**Pictures paired with source code:**
· · · · · · ·
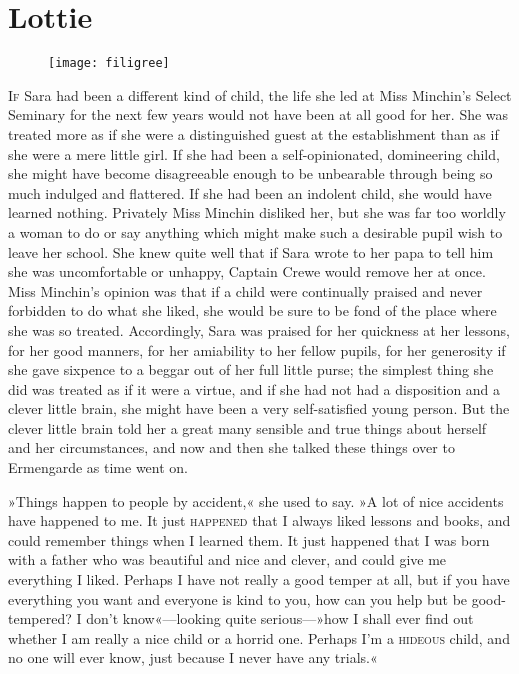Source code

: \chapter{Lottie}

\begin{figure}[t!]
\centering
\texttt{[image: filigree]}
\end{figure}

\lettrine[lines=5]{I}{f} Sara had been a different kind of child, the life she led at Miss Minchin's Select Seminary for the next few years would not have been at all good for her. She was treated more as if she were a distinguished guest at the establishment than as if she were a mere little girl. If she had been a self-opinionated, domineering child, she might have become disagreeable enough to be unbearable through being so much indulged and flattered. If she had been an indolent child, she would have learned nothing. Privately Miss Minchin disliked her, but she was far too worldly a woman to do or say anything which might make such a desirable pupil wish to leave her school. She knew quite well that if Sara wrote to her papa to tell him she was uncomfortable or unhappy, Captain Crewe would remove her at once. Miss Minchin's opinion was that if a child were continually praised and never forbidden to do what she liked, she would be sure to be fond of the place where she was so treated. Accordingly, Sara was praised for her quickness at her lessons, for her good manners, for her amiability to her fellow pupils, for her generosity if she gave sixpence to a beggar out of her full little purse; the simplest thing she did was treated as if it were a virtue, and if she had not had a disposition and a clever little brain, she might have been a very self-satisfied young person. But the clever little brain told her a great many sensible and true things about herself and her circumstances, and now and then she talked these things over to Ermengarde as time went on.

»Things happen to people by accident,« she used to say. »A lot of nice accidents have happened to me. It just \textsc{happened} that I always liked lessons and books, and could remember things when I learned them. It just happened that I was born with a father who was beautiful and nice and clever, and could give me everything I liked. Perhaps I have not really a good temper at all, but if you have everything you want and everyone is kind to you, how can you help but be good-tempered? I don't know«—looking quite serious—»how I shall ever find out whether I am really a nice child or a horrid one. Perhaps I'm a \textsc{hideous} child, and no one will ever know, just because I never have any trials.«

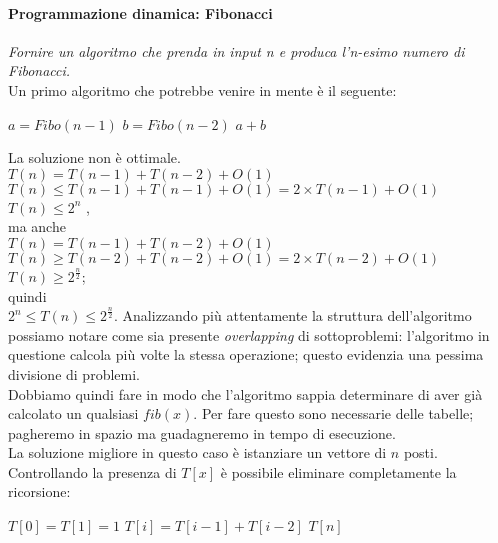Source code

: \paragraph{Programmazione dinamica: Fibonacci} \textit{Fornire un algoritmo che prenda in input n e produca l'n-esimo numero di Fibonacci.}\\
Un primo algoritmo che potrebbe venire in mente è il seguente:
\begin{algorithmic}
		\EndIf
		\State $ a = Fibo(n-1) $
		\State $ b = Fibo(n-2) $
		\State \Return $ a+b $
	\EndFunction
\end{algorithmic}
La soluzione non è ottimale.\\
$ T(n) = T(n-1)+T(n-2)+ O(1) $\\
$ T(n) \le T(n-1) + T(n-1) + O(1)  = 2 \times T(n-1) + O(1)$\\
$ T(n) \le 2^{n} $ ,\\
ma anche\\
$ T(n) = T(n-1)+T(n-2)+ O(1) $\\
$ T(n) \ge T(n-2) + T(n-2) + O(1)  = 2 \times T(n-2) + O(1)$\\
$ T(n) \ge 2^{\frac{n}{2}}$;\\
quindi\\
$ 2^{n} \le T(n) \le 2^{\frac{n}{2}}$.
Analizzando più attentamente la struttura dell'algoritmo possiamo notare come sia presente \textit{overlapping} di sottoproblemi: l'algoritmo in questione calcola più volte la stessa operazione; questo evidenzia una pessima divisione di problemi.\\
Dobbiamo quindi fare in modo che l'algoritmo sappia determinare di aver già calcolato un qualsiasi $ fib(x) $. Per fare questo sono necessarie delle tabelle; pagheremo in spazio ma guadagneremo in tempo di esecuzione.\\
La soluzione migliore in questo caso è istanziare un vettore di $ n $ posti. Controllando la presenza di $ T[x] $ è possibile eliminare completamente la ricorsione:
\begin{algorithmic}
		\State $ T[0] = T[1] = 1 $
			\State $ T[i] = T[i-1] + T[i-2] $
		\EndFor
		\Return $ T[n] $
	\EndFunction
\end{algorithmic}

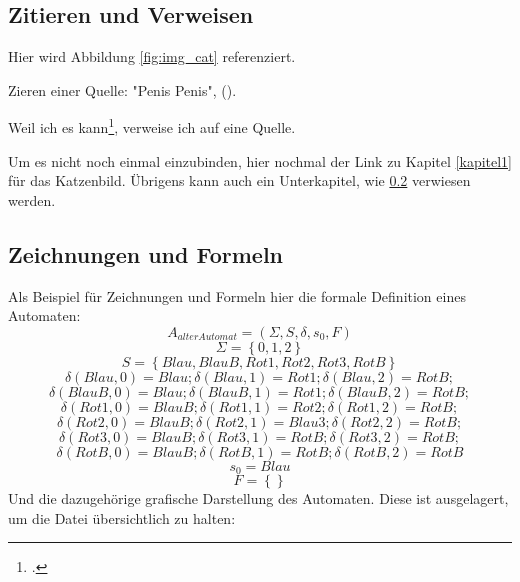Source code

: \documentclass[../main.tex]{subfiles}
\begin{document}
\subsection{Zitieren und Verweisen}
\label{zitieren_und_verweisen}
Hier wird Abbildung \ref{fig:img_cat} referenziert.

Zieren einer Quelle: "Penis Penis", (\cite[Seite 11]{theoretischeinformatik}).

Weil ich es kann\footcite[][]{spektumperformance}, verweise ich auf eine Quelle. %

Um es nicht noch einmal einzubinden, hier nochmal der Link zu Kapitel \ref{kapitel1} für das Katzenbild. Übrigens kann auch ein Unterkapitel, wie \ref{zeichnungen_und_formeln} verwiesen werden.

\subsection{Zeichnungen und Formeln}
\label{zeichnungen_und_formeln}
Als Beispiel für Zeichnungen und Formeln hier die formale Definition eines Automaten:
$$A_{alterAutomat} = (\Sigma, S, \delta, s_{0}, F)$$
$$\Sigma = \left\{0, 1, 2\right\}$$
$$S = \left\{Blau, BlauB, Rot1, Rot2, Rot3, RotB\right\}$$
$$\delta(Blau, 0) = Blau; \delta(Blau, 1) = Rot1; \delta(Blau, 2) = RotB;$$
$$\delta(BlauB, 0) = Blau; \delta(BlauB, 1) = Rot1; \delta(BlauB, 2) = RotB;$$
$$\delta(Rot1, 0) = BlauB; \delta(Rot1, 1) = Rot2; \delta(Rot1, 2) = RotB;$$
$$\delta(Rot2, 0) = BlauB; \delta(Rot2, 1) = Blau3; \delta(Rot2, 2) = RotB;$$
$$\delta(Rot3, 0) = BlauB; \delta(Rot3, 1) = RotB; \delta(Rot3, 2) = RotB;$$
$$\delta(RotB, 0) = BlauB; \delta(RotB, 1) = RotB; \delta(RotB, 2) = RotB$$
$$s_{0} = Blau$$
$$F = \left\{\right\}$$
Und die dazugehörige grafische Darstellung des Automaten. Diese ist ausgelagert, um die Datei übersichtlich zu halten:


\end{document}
· · · · · · ·
Within the data above, pick out all lines holding the word "Automaten".

Als Beispiel für Zeichnungen und Formeln hier die formale Definition eines Automaten:
Und die dazugehörige grafische Darstellung des Automaten. Diese ist ausgelagert, um die Datei übersichtlich zu halten:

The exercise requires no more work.